Adelvin menjelaskan dari penelitian yang telah mereka lakukan sejak bulan Januari 2024 lalu ditemukan fakta tingginya cemaran mikrobiologi dalam sumur warga dikarenakan cemaran limbah septic tank terhadap air tanah atau air sumur.
“Sebagian besar (58,3 persen) jarak septic tank dengan sumur yang ada di rumah tinggal di Kemantren Kotagede belum memenuhi batas aman. Sementara arahan Badan Standardisasi Nasional (BSN) terkait dengan jarak antara septic tank dan air sumur melalui SNI (Standar Nasional Indonesia) adalah 10 meter,” ungkapnya, Rabu (17/7) di FEB UGM.
Adelvin berpandangan terdapat adanya kesenjangan antara regulasi di tingkat pusat dan daerah. Hal ini ditunjukkan mulai dari terbitnya Keputusan Menteri Energi dan Sumber Daya Mineral (ESDM) nomor 291.K/GL.01/MEM.G/2023 tentang Standar Penyelenggaraan Persetujuan Penggunaan Air Tanah Pasal 11 Bab VIII yang telah secara eksplisit mengatur perizinan penggunaan atau eksplorasi air tanah.
Selain itu, terdapat Undang-Undang Nomor 17 Tahun 2019 tentang Sumber Daya Air yang mengatur mengenai pengelolaan sumber daya air. Namun, hukum yang terbaru ternyata belum diolah kembali oleh Pemerintah Daerah Kota Yogyakarta dengan belum diterbitkannya sebuah Perwal baru sebagai terjemahan lebih lanjut dari adanya aturan-aturan baru mengenai perizinan pembangunan sumur dan hal-hal yang terkait.
Menurutnya dengan adanya regulasi terbaru serta fenomena kualitas air yang tercemar bisa segera ditangkap oleh pemerintah daerah. Dengan begitu, regulasi yang dibentuk mampu berperan sebagai respons preventif maupun represif dampak jangka pendek dan panjang pencemaran air tanah.

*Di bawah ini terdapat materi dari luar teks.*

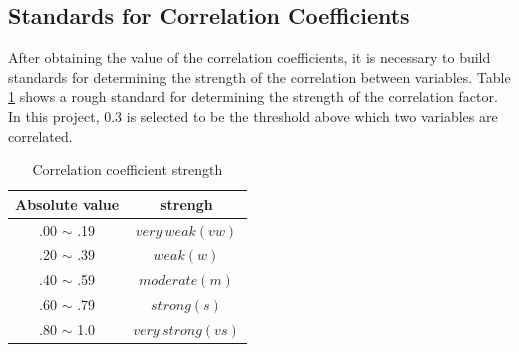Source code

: \subsection{Standards for Correlation Coefficients}
\label{sect:threshold_0.3}
After obtaining the value of the correlation coefficients, it is necessary to build standards for determining the strength of the correlation between variables. Table \ref{tab:Correlation coefficient strength} shows a rough standard for determining the strength of the correlation factor. In this project, 0.3 is selected to be the threshold above which two variables are correlated.
    \begin{table}[!h]
        \centering
        \begin{tabular}{c|c}
            Absolute value & strengh\\ \hline
            .00 $\sim$ .19 &  $very \, weak(vw)$   \\
            .20 $\sim$ .39 &  $weak(w)$ \\
            .40 $\sim$ .59 & $moderate(m)$ \\
            .60 $\sim$ .79 & $strong(s)$ \\
            .80 $\sim$ 1.0 & $very \, strong(vs)$ \\
        \end{tabular}
        \caption{Correlation coefficient strength \cite{spearman_strength}}
        \label{tab:Correlation coefficient strength}
    \end{table}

Temuan lainnya menunjukkan bahwa masyarakat Kotagede telah sadar akan terjadinya fenomena rendahnya kualitas air di wilayah mereka. Salah satu respons yang ditunjukkan adalah dengan menggunakan filter air sebagai instrumen untuk memurnikan air sumur yang dilakukan oleh masyarakat di Kelurahan Prenggan, tepatnya kelompok masyarakat yang tinggal di sekitar Sungai Gajahwong. Selain itu, pengelolaan tinja di wilayah ini juga telah terintegrasi melalui IPAL Komunal yang dibangun oleh Pemerintah Kota Yogyakarta.
“Kami menemukan jarak IPAL Komunal yang sangat dekat yaitu kurang dari 5 meter dengan air sumur warga yang telah terpasang filter air. Kedepan diharapkan ada evaluasi optimalitas pembangunan IPAL Komunal yang berdekatan dengan air sumur warga,” terangnya.